Task prompt: Find every line containing "description" in the records below and report the tally as a bare number.
===== Data to use =====
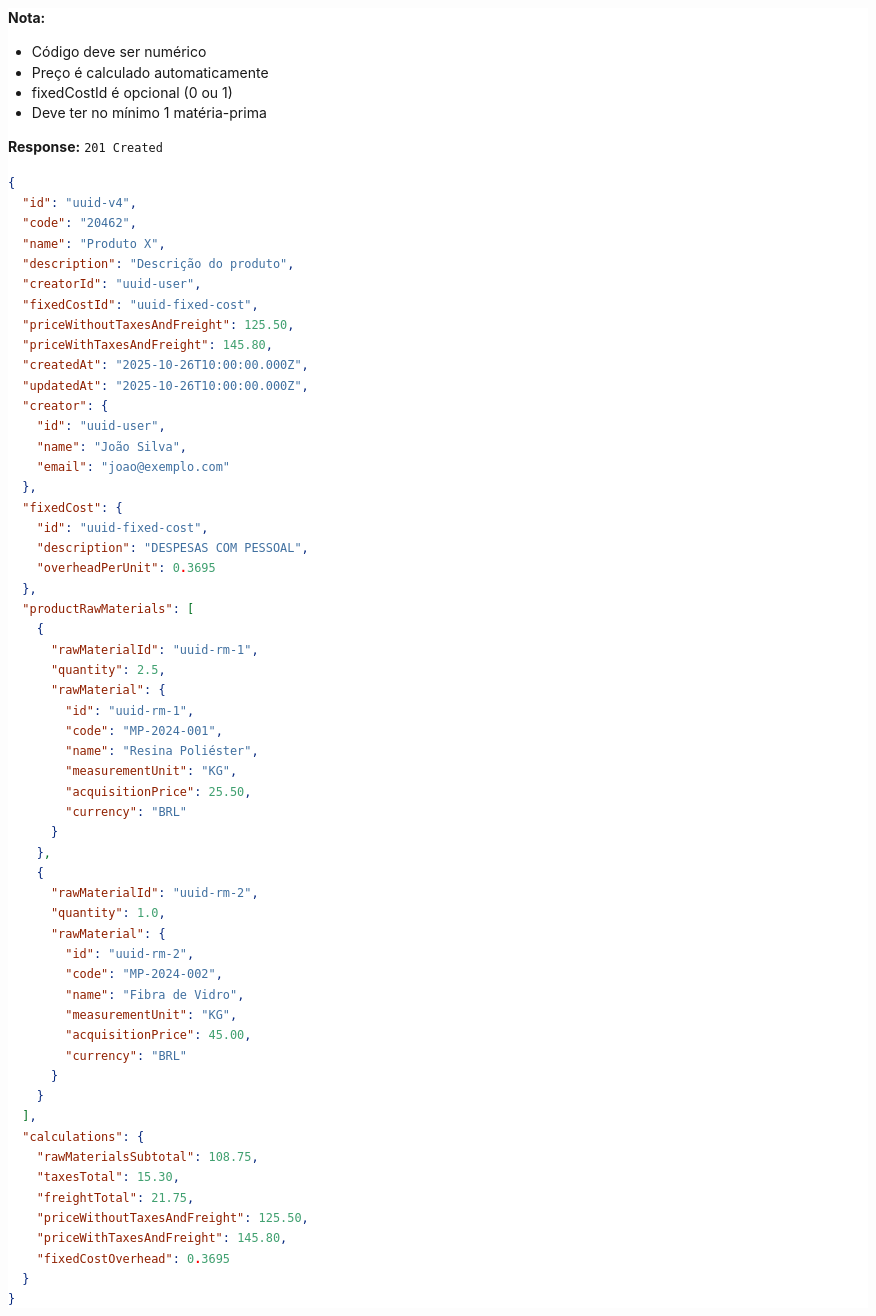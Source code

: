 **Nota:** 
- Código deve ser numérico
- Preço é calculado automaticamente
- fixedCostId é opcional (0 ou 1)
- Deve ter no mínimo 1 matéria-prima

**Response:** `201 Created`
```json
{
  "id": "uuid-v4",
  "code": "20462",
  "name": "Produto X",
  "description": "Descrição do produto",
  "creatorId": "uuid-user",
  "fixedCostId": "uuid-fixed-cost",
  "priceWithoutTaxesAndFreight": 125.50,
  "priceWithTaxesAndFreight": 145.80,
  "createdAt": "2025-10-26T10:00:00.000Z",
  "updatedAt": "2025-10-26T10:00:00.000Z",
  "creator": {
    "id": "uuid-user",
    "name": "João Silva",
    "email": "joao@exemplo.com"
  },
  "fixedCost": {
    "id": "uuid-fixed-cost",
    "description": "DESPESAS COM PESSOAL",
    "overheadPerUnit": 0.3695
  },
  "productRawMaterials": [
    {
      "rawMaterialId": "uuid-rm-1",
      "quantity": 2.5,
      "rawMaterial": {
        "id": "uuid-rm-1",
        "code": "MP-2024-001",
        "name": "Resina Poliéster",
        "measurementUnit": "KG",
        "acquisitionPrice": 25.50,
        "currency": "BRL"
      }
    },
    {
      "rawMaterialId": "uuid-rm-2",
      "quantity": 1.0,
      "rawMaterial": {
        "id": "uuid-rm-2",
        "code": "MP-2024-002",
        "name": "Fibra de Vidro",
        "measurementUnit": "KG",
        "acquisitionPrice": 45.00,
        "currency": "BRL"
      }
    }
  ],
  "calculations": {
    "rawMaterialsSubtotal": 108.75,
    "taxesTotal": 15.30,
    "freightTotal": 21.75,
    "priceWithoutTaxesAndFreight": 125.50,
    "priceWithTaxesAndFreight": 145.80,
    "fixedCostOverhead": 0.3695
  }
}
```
=====
Answer section: 2